Stored data
'''

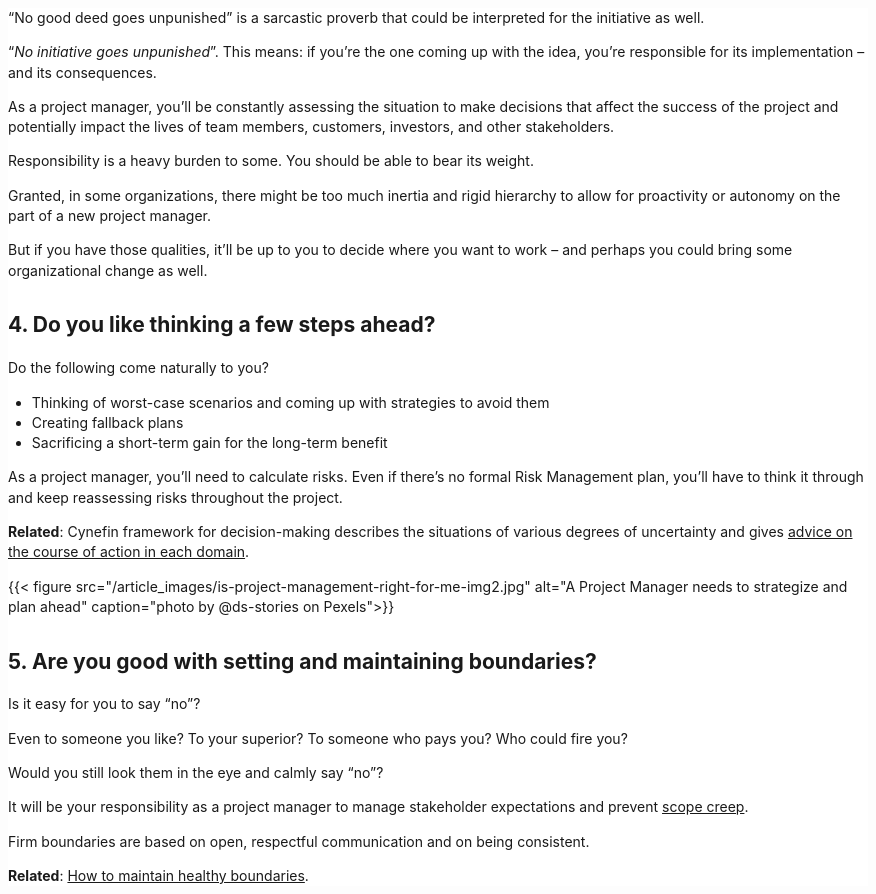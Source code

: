 “No good deed goes unpunished” is a sarcastic proverb that could be interpreted for the initiative as well.

“_No initiative goes unpunished_”. This means: if you’re the one coming up with the idea, you’re responsible for its implementation – and its consequences.

As a project manager, you’ll be constantly assessing the situation to make decisions that affect the success of the project and potentially impact the lives of team members, customers, investors, and other stakeholders.

<p class="paragraph_highlight">Responsibility is a heavy burden to some. You should be able to bear its weight.</p>

Granted, in some organizations, there might be too much inertia and rigid hierarchy to allow for proactivity or autonomy on the part of a new project manager.

But if you have those qualities, it’ll be up to you to decide where you want to work – and perhaps you could bring some organizational change as well.



## 4. Do you like thinking a few steps ahead?

Do the following come naturally to you?



* Thinking of worst-case scenarios and coming up with strategies to avoid them
* Creating fallback plans
* Sacrificing a short-term gain for the long-term benefit

As a project manager, you’ll need to calculate risks. Even if there’s no formal Risk Management plan, you’ll have to think it through and keep reassessing risks throughout the project.

**Related**: Cynefin framework for decision-making describes the situations of various degrees of uncertainty and gives [advice on the course of action in each domain](/articles/cynefin-framework-decision-making-explained/).

{{< figure src="/article_images/is-project-management-right-for-me-img2.jpg" alt="A Project Manager needs to strategize and plan ahead" caption="photo by \@ds-stories on Pexels">}}


## 5. Are you good with setting and maintaining boundaries?

Is it easy for you to say “no”?

Even to someone you like? To your superior? To someone who pays you? Who could fire you?

Would you still look them in the eye and calmly say “no”?

It will be your responsibility as a project manager to manage stakeholder expectations and prevent [scope creep](https://en.wikipedia.org/wiki/Scope_creep).

<p class="paragraph_highlight">Firm boundaries are based on open, respectful communication and on being consistent.</p>

**Related**: [How to maintain healthy boundaries](/articles/how-set-maintain-develop-boundaries-strong-healthy/).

'''

## WHAT YOU ARE ASKED TO DO
Verbatim copy, images excluded: transcribe all the entries above.

## WRITTEN ANSWER
Source code

: “No good deed goes unpunished” is a sarcastic proverb that could be interpreted for the initiative as well.

“_No initiative goes unpunished_”. This means: if you’re the one coming up with the idea, you’re responsible for its implementation – and its consequences.

As a project manager, you’ll be constantly assessing the situation to make decisions that affect the success of the project and potentially impact the lives of team members, customers, investors, and other stakeholders.

<p class="paragraph_highlight">Responsibility is a heavy burden to some. You should be able to bear its weight.</p>

Granted, in some organizations, there might be too much inertia and rigid hierarchy to allow for proactivity or autonomy on the part of a new project manager.

But if you have those qualities, it’ll be up to you to decide where you want to work – and perhaps you could bring some organizational change as well.



## 4. Do you like thinking a few steps ahead?

Do the following come naturally to you?



* Thinking of worst-case scenarios and coming up with strategies to avoid them
* Creating fallback plans
* Sacrificing a short-term gain for the long-term benefit

As a project manager, you’ll need to calculate risks. Even if there’s no formal Risk Management plan, you’ll have to think it through and keep reassessing risks throughout the project.

**Related**: Cynefin framework for decision-making describes the situations of various degrees of uncertainty and gives [advice on the course of action in each domain](/articles/cynefin-framework-decision-making-explained/).

{{< figure src="/article_images/is-project-management-right-for-me-img2.jpg" alt="A Project Manager needs to strategize and plan ahead" caption="photo by \@ds-stories on Pexels">}}


## 5. Are you good with setting and maintaining boundaries?

Is it easy for you to say “no”?

Even to someone you like? To your superior? To someone who pays you? Who could fire you?

Would you still look them in the eye and calmly say “no”?

It will be your responsibility as a project manager to manage stakeholder expectations and prevent [scope creep](https://en.wikipedia.org/wiki/Scope_creep).

<p class="paragraph_highlight">Firm boundaries are based on open, respectful communication and on being consistent.</p>

**Related**: [How to maintain healthy boundaries](/articles/how-set-maintain-develop-boundaries-strong-healthy/).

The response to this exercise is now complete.